The statement followed a media row that erupted this week over ownership of Halayeb, a disputed and sparsely populated 25,000-square-kilometre area on Egypt's southeast border with Sudan.
On Sunday, the head of Sudan's Technical Committee for Border Demarcation (TCBD) revealed that a committee had been formed to draw up a plan to make the Halayeb Triangle "Egyptian-free".
"The committee held a preparatory meeting to develop guidelines and a road map to explore ways to evict the Egyptians from the area through diplomacy," Abdallah al-Sadeq said, according to the Sudan Tribune.
According to the Sudanese newspaper, the committee comprises of the Justice Ministry, the Interior Ministry, the National Records Office and the TCBD.
The move comes weeks after a televised interview with Saudi-Arabian satellite channel al-Arabiya, in which Sudanese President Omar al-Bashir threatened to resort to the United Nations Security Council to settle the Halayeb dispute.
Last April, Sudan's Foreign Ministry asked Egypt to either engage in direct negotiations over the area or take the issue to international arbitration, a proposal Egypt rejected.
Khartoum says that Halayeb has been part of its sovereign territory since shortly after independence in 1956.
Egypt occupied the mineral-rich border region in 1995, during a low point in relations between the two countries.
It has since been a source of tension between both countries.
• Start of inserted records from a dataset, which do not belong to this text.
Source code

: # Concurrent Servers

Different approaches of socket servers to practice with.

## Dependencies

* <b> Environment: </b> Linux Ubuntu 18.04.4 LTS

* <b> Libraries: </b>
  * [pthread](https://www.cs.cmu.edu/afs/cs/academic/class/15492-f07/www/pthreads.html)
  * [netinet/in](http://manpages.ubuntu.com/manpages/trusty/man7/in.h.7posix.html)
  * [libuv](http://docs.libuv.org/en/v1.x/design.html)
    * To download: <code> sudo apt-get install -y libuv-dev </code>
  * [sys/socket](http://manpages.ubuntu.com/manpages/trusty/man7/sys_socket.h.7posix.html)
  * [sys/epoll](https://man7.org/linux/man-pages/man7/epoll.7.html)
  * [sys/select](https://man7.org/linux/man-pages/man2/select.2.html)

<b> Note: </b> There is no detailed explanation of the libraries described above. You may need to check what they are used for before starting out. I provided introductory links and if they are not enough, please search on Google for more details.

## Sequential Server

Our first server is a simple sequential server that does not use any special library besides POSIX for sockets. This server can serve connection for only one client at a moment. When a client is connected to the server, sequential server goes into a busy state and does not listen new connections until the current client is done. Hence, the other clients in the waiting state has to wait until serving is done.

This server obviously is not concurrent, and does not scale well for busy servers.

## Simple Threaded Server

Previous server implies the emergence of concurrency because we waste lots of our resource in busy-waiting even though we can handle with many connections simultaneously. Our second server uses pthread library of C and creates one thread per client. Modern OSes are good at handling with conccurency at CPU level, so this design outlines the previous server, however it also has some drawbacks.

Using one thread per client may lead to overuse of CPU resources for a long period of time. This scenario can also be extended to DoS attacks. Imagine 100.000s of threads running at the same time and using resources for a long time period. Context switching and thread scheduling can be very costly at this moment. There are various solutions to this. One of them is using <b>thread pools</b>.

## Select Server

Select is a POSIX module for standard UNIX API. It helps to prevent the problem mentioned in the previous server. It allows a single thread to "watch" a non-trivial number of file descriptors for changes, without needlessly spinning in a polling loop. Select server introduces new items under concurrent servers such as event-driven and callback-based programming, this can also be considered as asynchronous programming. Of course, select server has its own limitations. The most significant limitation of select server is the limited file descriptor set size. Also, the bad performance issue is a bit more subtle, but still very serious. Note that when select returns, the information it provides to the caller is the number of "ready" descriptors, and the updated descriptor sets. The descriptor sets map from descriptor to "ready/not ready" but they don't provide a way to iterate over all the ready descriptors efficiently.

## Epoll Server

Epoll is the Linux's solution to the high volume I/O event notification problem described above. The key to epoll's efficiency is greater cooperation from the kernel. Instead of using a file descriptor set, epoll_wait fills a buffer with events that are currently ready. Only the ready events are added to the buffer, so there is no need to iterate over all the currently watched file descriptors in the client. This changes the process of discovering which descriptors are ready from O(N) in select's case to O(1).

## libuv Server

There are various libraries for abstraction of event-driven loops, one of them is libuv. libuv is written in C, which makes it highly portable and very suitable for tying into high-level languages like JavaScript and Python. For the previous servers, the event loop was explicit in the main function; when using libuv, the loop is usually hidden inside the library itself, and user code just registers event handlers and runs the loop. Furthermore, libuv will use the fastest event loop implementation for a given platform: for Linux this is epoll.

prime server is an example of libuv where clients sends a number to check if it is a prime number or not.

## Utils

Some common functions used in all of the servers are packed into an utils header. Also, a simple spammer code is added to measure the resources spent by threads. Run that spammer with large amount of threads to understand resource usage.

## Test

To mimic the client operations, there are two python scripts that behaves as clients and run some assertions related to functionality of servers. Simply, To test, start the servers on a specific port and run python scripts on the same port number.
In 2015, Egypt created an electoral district in Halayeb in the parliamentary elections, a move heavily criticised by Sudan.
Last month, Sudan's President Omar al-Bashir said that his country would protest to the United Nations if Egypt does not end its "occupation" of the Halayeb Triangle."The Halayeb triangle is Sudanese and we will not make any concessions," he said, calling for negotiations with Cairo.